_DATA LISTING:_
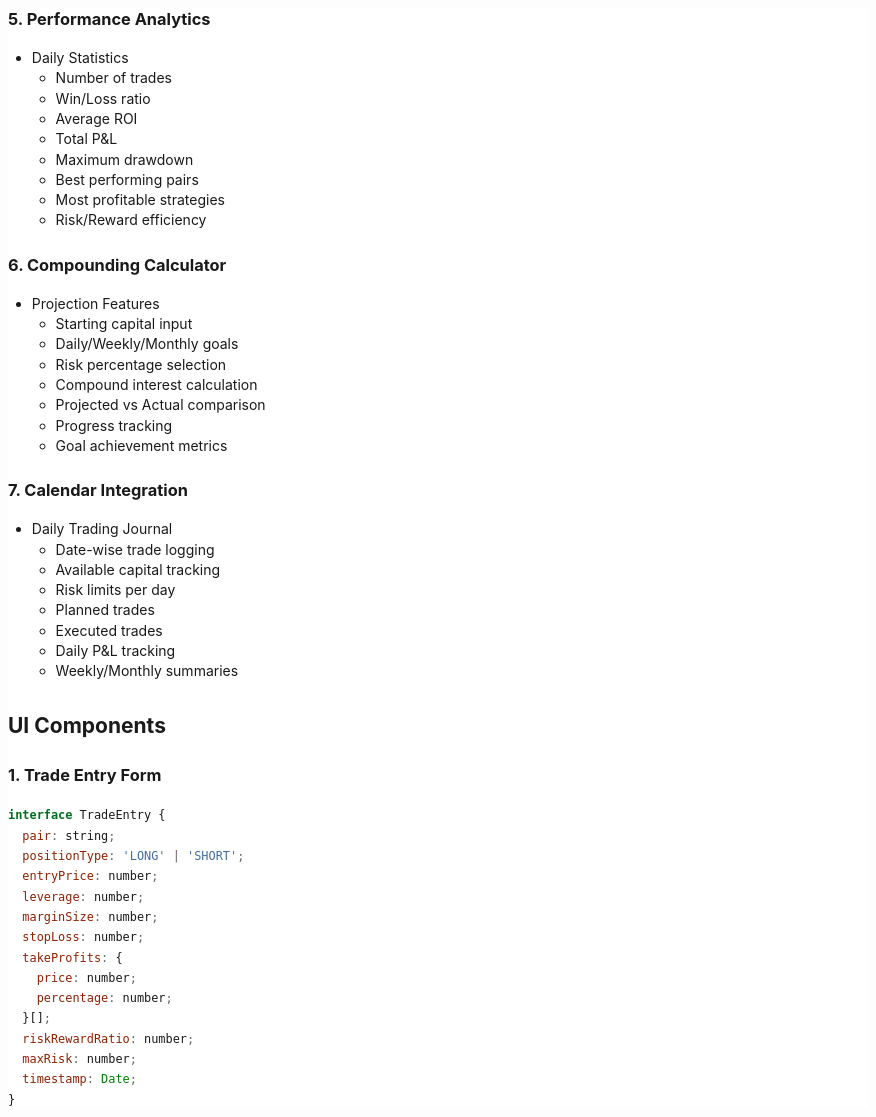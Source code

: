 ### 5. Performance Analytics
- Daily Statistics
  * Number of trades
  * Win/Loss ratio
  * Average ROI
  * Total P&L
  * Maximum drawdown
  * Best performing pairs
  * Most profitable strategies
  * Risk/Reward efficiency

### 6. Compounding Calculator
- Projection Features
  * Starting capital input
  * Daily/Weekly/Monthly goals
  * Risk percentage selection
  * Compound interest calculation
  * Projected vs Actual comparison
  * Progress tracking
  * Goal achievement metrics

### 7. Calendar Integration
- Daily Trading Journal
  * Date-wise trade logging
  * Available capital tracking
  * Risk limits per day
  * Planned trades
  * Executed trades
  * Daily P&L tracking
  * Weekly/Monthly summaries

## UI Components

### 1. Trade Entry Form
```javascript
interface TradeEntry {
  pair: string;
  positionType: 'LONG' | 'SHORT';
  entryPrice: number;
  leverage: number;
  marginSize: number;
  stopLoss: number;
  takeProfits: {
    price: number;
    percentage: number;
  }[];
  riskRewardRatio: number;
  maxRisk: number;
  timestamp: Date;
}
```
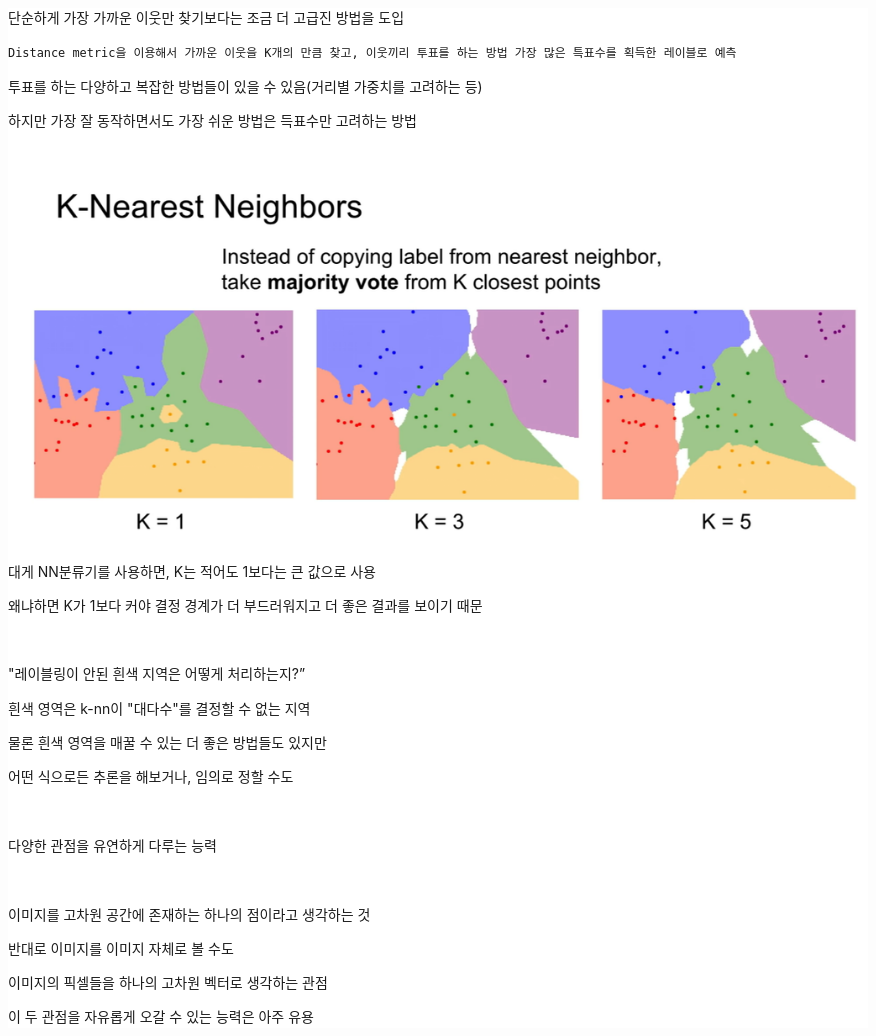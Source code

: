 단순하게 가장 가까운 이웃만 찾기보다는 조금 더 고급진 방법을 도입

`Distance metric을 이용해서 가까운 이웃을 K개의 만큼 찾고, 이웃끼리 투표를 하는 방법
가장 많은 특표수를 획득한 레이블로 예측`

투표를 하는 다양하고 복잡한 방법들이 있을 수 있음(거리별 가중치를 고려하는 등)

하지만 가장 잘 동작하면서도 가장 쉬운 방법은 득표수만 고려하는 방법

<br />

![4](./imgs/4.png)

대게 NN분류기를 사용하면, K는 적어도 1보다는 큰 값으로 사용

왜냐하면 K가 1보다 커야 결정 경계가 더 부드러워지고 더 좋은 결과를 보이기 때문

<br />

"레이블링이 안된 흰색 지역은 어떻게 처리하는지?”

흰색 영역은 k-nn이 "대다수"를 결정할 수 없는 지역

물론 흰색 영역을 매꿀 수 있는 더 좋은 방법들도 있지만

어떤 식으로든 추론을 해보거나, 임의로 정할 수도

<br />

다양한 관점을 유연하게 다루는 능력

<br />

이미지를 고차원 공간에 존재하는 하나의 점이라고 생각하는 것

반대로 이미지를 이미지 자체로 볼 수도

이미지의 픽셀들을 하나의 고차원 벡터로 생각하는 관점

이 두 관점을 자유롭게 오갈 수 있는 능력은 아주 유용
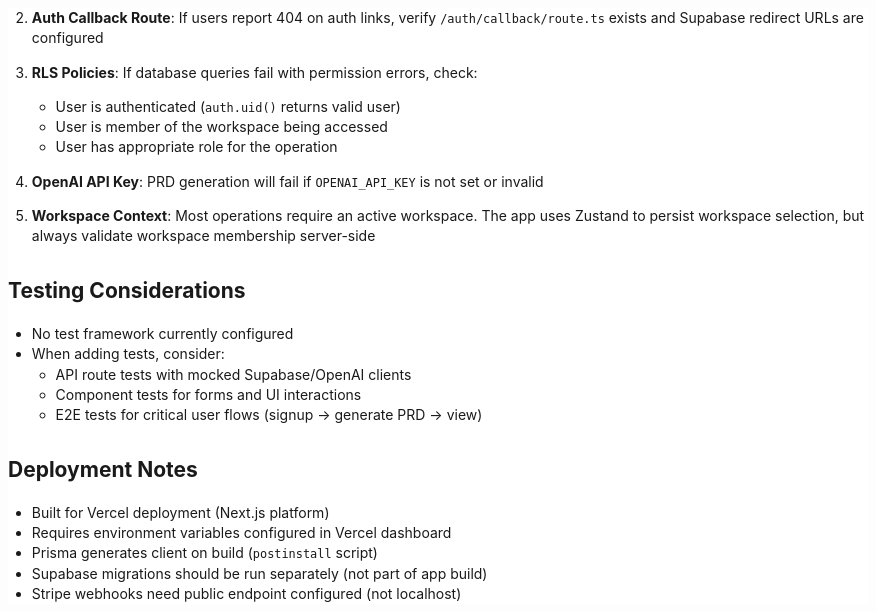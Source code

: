 2. **Auth Callback Route**: If users report 404 on auth links, verify `/auth/callback/route.ts` exists and Supabase redirect URLs are configured

3. **RLS Policies**: If database queries fail with permission errors, check:
   - User is authenticated (`auth.uid()` returns valid user)
   - User is member of the workspace being accessed
   - User has appropriate role for the operation

4. **OpenAI API Key**: PRD generation will fail if `OPENAI_API_KEY` is not set or invalid

5. **Workspace Context**: Most operations require an active workspace. The app uses Zustand to persist workspace selection, but always validate workspace membership server-side

## Testing Considerations

- No test framework currently configured
- When adding tests, consider:
  - API route tests with mocked Supabase/OpenAI clients
  - Component tests for forms and UI interactions
  - E2E tests for critical user flows (signup → generate PRD → view)

## Deployment Notes

- Built for Vercel deployment (Next.js platform)
- Requires environment variables configured in Vercel dashboard
- Prisma generates client on build (`postinstall` script)
- Supabase migrations should be run separately (not part of app build)
- Stripe webhooks need public endpoint configured (not localhost)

_WHAT TO DO:_
Reproduce the lines above letter for letter. The pictures stay behind.

_COMPLETED TASK:_
Source code

: ### 5. Performance Analytics
- Daily Statistics
  * Number of trades
  * Win/Loss ratio
  * Average ROI
  * Total P&L
  * Maximum drawdown
  * Best performing pairs
  * Most profitable strategies
  * Risk/Reward efficiency

### 6. Compounding Calculator
- Projection Features
  * Starting capital input
  * Daily/Weekly/Monthly goals
  * Risk percentage selection
  * Compound interest calculation
  * Projected vs Actual comparison
  * Progress tracking
  * Goal achievement metrics

### 7. Calendar Integration
- Daily Trading Journal
  * Date-wise trade logging
  * Available capital tracking
  * Risk limits per day
  * Planned trades
  * Executed trades
  * Daily P&L tracking
  * Weekly/Monthly summaries

## UI Components

### 1. Trade Entry Form
```javascript
interface TradeEntry {
  pair: string;
  positionType: 'LONG' | 'SHORT';
  entryPrice: number;
  leverage: number;
  marginSize: number;
  stopLoss: number;
  takeProfits: {
    price: number;
    percentage: number;
  }[];
  riskRewardRatio: number;
  maxRisk: number;
  timestamp: Date;
}
```
Source code

: 단순하게 가장 가까운 이웃만 찾기보다는 조금 더 고급진 방법을 도입

`Distance metric을 이용해서 가까운 이웃을 K개의 만큼 찾고, 이웃끼리 투표를 하는 방법
가장 많은 특표수를 획득한 레이블로 예측`

투표를 하는 다양하고 복잡한 방법들이 있을 수 있음(거리별 가중치를 고려하는 등)

하지만 가장 잘 동작하면서도 가장 쉬운 방법은 득표수만 고려하는 방법

<br />

![4](./imgs/4.png)

대게 NN분류기를 사용하면, K는 적어도 1보다는 큰 값으로 사용

왜냐하면 K가 1보다 커야 결정 경계가 더 부드러워지고 더 좋은 결과를 보이기 때문

<br />

"레이블링이 안된 흰색 지역은 어떻게 처리하는지?”

흰색 영역은 k-nn이 "대다수"를 결정할 수 없는 지역

물론 흰색 영역을 매꿀 수 있는 더 좋은 방법들도 있지만

어떤 식으로든 추론을 해보거나, 임의로 정할 수도

<br />

다양한 관점을 유연하게 다루는 능력

<br />

이미지를 고차원 공간에 존재하는 하나의 점이라고 생각하는 것

반대로 이미지를 이미지 자체로 볼 수도

이미지의 픽셀들을 하나의 고차원 벡터로 생각하는 관점

이 두 관점을 자유롭게 오갈 수 있는 능력은 아주 유용
Source code

: 2. **Auth Callback Route**: If users report 404 on auth links, verify `/auth/callback/route.ts` exists and Supabase redirect URLs are configured

3. **RLS Policies**: If database queries fail with permission errors, check:
   - User is authenticated (`auth.uid()` returns valid user)
   - User is member of the workspace being accessed
   - User has appropriate role for the operation

4. **OpenAI API Key**: PRD generation will fail if `OPENAI_API_KEY` is not set or invalid

5. **Workspace Context**: Most operations require an active workspace. The app uses Zustand to persist workspace selection, but always validate workspace membership server-side

## Testing Considerations

- No test framework currently configured
- When adding tests, consider:
  - API route tests with mocked Supabase/OpenAI clients
  - Component tests for forms and UI interactions
  - E2E tests for critical user flows (signup → generate PRD → view)

## Deployment Notes

- Built for Vercel deployment (Next.js platform)
- Requires environment variables configured in Vercel dashboard
- Prisma generates client on build (`postinstall` script)
- Supabase migrations should be run separately (not part of app build)
- Stripe webhooks need public endpoint configured (not localhost)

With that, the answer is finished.